Sebuah novel yang terkesan begitu nakal dan berbeda jauh dari karya-karya sebelumnya yang pernah diterbitkan seperti Keluarga Cemara maupun Canting. Rabu Rasa Sabtu membuat pembaca menjadi tertawa, terhenyak, bahkan terisak. Tema yang diangkat cukup berat yakni tentang kematian. Namun demikian, Arswendo berusaha memberi tahu bahwa kematian sesuatu yang sepele bahkan seolah-olah dapat dikendalikan oleh manusia. Oleh karenanya, kehidupan yang ada jalani saja. Demikian halnya dengan persoalan norma, Arswendo menggambarkan dengan begitu ekspresif dan cukup vulgar mengenai tata cara menggauli orang sakit yang hampir sekarat beserta percintaan yang tidak terduga.  

2.2 Metode Ganzheit
Metode Ganzheit aliran psikologi Gestalt yang menyatakan bahwa suatu keseluruhan/totalitas memiliki kualitas baru yang tidak sama dengan jumlah semua elemen-elemennya (Ali dalam Heriyanto, 1985: 416). Sebuah kata tanpa disadari  ada sebuah huruf yang hilang atau salah cetak. Sebuah wajah secara intim sekali, tapi bila pada suatu saat timbul pertanyaan bagaimana bentuk bibir atau hidup dari wajah tersebut secara tepat,maka akan cukup kesulitan untuk mencoba merekonstruksi kembali bentuk-bentuk bibir atau hidung yang dinyatakan tersebut. Bahkan kemungkinan besar akan gagal untuk memenuhi permintaan itu. Padahal, sudah benar-benar kenal dengan wajah tersebut.
Sebuah  lagu yang benar-benar didengar dapat kita lagukan satu demi satu nada-nadanya sambil setengah tertidur. Cobalah  nada-nada dari lagu yang telah kita kenal benar itu, kita susun secara terbalik, dari belakang ke permulaan.
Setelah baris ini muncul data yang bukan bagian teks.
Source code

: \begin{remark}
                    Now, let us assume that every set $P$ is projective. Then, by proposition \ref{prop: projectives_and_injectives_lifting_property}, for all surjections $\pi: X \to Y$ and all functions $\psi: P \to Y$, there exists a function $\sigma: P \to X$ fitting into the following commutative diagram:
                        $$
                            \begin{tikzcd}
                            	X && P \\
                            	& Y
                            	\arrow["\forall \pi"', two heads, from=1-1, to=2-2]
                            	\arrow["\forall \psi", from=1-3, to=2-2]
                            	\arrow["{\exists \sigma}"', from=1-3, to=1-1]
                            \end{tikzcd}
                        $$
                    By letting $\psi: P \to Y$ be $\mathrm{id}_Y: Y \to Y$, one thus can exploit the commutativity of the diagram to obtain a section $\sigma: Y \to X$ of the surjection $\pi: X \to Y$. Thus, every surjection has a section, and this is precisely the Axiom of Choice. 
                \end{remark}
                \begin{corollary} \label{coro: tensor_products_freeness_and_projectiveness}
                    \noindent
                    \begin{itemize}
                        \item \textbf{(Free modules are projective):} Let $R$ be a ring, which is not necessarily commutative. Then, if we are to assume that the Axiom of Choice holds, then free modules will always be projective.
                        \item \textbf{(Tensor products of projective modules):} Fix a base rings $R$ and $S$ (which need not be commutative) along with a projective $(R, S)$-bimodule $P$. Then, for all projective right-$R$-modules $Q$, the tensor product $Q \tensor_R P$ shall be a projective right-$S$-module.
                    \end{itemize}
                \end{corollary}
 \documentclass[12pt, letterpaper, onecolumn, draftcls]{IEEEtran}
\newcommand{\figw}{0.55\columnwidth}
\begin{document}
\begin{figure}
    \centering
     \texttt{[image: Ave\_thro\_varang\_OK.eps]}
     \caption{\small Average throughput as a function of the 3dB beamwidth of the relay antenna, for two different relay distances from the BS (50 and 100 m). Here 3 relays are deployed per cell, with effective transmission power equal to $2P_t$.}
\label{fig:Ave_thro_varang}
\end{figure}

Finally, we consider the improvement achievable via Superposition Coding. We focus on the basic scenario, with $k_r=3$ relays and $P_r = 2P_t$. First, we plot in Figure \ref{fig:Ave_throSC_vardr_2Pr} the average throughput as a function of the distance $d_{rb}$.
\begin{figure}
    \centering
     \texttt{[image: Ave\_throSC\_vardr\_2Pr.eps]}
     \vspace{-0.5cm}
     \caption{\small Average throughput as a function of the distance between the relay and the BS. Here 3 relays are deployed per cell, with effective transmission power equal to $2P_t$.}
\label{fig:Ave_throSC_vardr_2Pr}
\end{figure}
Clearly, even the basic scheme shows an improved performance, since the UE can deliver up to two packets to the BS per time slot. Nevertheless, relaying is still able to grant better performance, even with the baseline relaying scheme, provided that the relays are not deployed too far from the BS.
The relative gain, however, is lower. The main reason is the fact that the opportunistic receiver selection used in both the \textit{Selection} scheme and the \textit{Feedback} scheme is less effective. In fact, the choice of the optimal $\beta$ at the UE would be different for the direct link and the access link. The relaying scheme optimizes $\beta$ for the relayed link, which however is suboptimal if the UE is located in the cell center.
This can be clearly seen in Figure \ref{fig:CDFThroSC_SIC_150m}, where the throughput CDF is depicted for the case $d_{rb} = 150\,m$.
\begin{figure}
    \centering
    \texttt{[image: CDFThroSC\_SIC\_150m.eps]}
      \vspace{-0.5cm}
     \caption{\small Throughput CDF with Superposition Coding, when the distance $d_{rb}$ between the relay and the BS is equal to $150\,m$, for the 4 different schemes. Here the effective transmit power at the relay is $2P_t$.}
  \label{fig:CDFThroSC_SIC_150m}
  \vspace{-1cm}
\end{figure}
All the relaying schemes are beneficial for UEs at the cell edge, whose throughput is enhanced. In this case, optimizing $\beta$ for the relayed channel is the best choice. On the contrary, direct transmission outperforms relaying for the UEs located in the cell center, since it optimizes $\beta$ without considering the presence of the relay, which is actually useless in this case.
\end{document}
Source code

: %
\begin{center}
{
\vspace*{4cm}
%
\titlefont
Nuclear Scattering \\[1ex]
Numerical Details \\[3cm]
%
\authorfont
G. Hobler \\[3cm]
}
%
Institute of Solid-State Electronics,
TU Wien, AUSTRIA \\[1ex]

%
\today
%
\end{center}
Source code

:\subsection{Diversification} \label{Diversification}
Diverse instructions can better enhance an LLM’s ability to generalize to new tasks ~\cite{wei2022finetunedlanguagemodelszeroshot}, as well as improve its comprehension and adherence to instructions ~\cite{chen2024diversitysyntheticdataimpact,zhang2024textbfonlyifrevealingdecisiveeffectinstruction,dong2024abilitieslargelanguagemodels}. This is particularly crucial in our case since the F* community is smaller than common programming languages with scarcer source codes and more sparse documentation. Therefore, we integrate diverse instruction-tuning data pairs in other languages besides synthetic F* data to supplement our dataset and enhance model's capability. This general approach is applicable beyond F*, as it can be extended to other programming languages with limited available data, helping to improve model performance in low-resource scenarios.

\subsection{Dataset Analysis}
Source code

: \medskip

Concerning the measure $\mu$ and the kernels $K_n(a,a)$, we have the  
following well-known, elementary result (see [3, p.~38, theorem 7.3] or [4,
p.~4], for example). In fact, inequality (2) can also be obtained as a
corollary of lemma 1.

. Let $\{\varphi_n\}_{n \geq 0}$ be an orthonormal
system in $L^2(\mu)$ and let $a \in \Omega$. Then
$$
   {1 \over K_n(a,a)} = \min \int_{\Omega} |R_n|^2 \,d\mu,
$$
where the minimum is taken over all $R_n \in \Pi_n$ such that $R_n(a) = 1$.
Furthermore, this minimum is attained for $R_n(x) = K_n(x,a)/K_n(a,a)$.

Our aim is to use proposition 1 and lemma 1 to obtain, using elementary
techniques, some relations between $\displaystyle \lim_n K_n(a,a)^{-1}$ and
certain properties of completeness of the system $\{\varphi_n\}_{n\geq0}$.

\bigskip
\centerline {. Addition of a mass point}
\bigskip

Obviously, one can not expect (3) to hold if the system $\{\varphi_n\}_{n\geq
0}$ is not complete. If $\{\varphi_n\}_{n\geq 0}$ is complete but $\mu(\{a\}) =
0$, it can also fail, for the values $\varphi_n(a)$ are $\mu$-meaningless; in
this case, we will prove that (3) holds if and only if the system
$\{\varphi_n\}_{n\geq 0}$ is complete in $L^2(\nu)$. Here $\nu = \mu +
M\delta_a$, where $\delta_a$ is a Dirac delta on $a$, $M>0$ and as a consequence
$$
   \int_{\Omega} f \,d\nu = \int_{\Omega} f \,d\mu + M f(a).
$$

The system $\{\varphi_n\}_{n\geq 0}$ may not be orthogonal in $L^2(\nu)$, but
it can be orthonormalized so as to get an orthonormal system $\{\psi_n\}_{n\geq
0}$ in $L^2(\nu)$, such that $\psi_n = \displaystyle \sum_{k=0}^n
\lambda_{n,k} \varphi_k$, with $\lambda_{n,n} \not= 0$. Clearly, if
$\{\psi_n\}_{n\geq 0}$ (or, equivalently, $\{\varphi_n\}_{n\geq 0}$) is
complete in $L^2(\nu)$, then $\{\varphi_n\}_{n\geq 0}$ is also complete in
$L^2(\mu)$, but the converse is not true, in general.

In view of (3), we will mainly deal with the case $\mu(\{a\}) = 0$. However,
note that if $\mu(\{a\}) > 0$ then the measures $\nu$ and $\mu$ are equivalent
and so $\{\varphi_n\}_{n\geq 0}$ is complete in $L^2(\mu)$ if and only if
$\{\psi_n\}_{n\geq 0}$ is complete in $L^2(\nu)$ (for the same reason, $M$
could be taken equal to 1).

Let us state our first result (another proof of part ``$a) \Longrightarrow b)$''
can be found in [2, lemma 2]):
Maka akan kita dapati betapa susah melakukan hal ini dan kemungkinan besar kita gagal sama sekali. Pada hal kita sudah benar-benar kenal lagu itu. Semua ini karena pada hakekatnya, yang kita hayati ialah sebuah totalitas. Sebuah totalitas bukanlah elemen yang kita susun satu per satu. Sebuah totalitas langsung kita hayati sebagai keseluruhan, bukan melalui penghayatan elemen-elemennya satu per satu.
Metode kritik seni Ganzheit sebenarnya telah dijalankan secara hampir sempurna pada musik. Pada musik, penghayatan total lebih mudah terjadi karena elemen-elemen musik adalah rangsang-rangsang "abstrak" yang tidak berdiri sendiri. Oleh karena itu, dalam menghadapi sebuah karya seni musik, orang secara spontan melakukan approach yang langsung menuju kepada penghayatan total dan bukan melalui penghayatan elemen. Sehingga demikian, terjadi sebuah interferensi dinamis dan baru sesudah selesai mendengarkan seluruh lagu itu, dia berkata "aku suka" atau "aku tidak suka” (Arief dalam Heriyanto, 1985: 420).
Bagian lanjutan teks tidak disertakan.